(SOURCE RECORDS begins)

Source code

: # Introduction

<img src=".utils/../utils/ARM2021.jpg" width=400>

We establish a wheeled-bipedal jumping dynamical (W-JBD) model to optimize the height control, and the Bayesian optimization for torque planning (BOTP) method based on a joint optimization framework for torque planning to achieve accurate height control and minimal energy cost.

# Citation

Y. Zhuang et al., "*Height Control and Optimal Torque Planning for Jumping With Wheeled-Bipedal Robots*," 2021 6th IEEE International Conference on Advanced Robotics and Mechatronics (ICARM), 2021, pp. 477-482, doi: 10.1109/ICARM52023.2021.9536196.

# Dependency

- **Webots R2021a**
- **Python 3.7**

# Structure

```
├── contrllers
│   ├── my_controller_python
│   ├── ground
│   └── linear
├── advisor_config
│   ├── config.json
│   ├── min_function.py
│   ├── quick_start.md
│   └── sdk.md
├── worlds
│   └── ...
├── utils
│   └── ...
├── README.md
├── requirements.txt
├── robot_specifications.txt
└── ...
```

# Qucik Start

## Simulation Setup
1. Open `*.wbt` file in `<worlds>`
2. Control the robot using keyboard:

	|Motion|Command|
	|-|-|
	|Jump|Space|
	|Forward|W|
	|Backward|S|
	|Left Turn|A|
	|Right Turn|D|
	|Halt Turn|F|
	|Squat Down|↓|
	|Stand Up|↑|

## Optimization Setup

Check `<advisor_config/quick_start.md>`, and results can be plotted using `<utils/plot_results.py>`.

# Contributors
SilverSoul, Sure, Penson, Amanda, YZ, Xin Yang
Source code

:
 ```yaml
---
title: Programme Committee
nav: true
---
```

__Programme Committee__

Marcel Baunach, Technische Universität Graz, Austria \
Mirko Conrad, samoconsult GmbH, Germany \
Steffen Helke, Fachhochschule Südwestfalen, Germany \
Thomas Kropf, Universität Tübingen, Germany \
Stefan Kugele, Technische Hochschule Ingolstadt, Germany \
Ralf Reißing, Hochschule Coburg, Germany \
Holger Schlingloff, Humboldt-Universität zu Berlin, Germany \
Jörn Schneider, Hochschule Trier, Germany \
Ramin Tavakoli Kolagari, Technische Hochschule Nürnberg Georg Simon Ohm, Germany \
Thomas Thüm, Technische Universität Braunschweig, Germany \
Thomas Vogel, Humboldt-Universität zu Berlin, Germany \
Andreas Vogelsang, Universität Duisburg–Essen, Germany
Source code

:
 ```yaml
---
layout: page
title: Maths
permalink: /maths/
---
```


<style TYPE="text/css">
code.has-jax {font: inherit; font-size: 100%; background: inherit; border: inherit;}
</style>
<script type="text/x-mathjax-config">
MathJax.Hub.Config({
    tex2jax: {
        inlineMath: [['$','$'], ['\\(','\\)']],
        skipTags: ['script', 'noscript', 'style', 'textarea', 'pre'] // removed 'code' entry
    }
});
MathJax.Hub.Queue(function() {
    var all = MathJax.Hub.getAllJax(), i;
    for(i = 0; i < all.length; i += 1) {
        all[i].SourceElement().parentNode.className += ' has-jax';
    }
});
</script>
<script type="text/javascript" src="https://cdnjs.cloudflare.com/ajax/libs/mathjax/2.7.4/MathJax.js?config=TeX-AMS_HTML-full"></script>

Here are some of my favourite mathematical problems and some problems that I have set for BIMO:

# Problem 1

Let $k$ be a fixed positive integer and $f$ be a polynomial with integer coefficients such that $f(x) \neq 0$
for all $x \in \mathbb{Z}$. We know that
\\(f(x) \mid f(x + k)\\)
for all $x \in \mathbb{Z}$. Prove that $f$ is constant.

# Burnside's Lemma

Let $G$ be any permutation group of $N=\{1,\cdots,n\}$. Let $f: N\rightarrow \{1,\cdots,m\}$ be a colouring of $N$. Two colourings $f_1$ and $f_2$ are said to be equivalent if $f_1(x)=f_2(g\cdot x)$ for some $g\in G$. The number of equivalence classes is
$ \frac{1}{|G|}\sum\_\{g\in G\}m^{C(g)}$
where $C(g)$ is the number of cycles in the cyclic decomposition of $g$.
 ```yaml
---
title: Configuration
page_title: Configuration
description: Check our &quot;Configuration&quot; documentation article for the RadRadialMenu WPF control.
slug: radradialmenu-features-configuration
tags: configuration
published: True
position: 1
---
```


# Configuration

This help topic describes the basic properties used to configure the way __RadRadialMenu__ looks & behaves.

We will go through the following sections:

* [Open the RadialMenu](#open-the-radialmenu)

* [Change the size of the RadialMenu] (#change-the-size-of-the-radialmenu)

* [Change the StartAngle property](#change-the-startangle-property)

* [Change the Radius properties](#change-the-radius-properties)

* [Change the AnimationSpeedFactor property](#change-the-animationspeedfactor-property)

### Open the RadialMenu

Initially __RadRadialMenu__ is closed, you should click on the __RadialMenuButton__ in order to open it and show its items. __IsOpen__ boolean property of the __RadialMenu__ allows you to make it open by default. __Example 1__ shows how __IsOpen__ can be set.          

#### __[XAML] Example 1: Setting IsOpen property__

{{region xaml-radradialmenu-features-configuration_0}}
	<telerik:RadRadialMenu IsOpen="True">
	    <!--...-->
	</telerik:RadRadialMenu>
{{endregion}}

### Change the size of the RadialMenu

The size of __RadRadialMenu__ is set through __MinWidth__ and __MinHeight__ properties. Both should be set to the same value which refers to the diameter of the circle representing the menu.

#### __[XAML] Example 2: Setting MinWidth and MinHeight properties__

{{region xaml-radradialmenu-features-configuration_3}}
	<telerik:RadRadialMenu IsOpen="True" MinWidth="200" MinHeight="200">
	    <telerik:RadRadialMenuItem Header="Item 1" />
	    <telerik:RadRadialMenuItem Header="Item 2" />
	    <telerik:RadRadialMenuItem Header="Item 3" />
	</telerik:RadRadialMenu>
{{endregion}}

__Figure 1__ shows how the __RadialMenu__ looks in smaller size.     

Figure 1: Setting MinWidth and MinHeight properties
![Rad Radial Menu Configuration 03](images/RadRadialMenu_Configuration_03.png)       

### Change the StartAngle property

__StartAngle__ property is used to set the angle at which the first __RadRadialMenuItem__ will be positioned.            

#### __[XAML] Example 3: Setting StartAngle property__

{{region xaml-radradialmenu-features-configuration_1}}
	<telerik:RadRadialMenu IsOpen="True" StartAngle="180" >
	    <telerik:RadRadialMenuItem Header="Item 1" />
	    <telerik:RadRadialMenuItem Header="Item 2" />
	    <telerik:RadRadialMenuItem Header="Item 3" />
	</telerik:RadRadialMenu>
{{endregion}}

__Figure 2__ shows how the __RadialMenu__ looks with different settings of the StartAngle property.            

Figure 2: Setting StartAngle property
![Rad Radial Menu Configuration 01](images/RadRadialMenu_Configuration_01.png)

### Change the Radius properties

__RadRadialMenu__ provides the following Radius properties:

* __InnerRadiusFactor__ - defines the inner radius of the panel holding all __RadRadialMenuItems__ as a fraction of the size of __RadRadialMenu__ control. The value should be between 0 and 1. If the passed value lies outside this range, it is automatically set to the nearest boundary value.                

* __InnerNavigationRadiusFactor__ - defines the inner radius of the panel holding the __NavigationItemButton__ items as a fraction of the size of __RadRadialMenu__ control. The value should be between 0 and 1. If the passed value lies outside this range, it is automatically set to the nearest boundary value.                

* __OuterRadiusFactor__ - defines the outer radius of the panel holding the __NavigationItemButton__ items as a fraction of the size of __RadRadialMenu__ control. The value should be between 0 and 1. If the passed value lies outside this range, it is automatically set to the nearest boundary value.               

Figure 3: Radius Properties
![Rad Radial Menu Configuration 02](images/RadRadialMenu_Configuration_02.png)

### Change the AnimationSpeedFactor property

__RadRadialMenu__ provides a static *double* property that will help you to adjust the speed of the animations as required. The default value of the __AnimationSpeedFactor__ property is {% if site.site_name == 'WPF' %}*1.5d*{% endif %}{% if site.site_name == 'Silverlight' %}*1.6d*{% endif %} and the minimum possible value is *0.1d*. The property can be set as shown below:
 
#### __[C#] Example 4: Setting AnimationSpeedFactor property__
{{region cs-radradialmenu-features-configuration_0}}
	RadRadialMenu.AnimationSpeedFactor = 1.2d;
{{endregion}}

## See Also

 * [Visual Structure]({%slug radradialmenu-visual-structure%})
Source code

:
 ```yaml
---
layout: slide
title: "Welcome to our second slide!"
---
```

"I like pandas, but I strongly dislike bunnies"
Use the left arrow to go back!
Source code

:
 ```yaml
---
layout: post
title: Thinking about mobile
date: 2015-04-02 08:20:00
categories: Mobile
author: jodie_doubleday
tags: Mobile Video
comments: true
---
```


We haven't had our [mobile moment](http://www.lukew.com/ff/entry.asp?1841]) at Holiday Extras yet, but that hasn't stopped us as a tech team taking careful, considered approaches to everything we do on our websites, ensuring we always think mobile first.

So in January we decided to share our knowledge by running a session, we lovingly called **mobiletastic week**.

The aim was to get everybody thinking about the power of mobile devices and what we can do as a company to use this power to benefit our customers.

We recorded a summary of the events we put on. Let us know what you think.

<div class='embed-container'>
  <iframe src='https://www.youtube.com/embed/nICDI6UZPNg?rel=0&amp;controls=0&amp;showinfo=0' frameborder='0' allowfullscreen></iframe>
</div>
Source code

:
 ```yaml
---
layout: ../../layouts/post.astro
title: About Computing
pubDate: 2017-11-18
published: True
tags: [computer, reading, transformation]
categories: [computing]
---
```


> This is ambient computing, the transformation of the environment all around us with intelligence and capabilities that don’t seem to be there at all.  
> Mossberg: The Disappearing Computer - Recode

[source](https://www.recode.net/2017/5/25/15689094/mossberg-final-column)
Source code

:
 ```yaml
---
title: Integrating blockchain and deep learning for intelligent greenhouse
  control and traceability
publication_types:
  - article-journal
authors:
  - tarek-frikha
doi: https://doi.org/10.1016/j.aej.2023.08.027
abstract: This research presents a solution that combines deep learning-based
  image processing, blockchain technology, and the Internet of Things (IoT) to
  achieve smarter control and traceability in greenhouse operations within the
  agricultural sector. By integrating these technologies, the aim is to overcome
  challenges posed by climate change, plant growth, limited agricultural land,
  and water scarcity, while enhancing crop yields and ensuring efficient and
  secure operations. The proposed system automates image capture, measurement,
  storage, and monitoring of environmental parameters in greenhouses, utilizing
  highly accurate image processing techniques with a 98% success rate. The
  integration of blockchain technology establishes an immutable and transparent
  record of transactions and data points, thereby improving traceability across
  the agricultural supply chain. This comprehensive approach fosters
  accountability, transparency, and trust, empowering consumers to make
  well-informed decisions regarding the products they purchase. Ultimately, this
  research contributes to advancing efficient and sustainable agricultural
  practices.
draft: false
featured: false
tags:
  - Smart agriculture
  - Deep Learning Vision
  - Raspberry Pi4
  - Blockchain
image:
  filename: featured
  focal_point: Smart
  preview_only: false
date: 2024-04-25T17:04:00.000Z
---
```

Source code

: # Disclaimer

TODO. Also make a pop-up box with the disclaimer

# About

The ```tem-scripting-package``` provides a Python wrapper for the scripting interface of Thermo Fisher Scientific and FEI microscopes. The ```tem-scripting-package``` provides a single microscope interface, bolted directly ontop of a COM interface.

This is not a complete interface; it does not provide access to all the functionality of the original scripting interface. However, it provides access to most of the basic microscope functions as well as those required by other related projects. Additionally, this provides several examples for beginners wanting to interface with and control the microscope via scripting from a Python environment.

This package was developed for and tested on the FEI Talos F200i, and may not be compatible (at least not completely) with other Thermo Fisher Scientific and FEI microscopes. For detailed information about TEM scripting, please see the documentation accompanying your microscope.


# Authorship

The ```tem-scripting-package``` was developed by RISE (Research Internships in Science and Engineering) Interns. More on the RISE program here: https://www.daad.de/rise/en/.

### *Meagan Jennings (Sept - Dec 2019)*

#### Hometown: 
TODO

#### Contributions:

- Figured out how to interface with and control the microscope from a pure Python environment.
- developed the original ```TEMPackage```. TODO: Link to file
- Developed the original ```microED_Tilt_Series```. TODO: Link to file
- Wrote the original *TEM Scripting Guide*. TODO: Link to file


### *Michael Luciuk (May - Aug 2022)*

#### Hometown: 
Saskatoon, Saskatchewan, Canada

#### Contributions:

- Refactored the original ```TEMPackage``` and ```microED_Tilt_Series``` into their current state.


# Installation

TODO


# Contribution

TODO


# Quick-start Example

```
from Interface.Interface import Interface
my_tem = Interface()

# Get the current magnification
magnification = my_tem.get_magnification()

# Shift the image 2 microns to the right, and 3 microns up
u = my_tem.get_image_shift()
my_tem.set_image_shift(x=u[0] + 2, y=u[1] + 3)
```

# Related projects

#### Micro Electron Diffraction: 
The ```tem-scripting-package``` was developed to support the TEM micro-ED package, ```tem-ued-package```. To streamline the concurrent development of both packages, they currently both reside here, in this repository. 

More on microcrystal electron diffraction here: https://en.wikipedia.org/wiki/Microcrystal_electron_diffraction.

(SOURCE RECORDS ends)

= DESCRIPTION OF THE TASK =
Once you reach the line with "the StartAngle property." in the data above, copy it and every line after it exactly, up to and including the line with "provides the following".

= RESPONSE TO THIS EXERCISE =
__Figure 2__ shows how the __RadialMenu__ looks with different settings of the StartAngle property.            

Figure 2: Setting StartAngle property
![Rad Radial Menu Configuration 01](images/RadRadialMenu_Configuration_01.png)

### Change the Radius properties

__RadRadialMenu__ provides the following Radius properties:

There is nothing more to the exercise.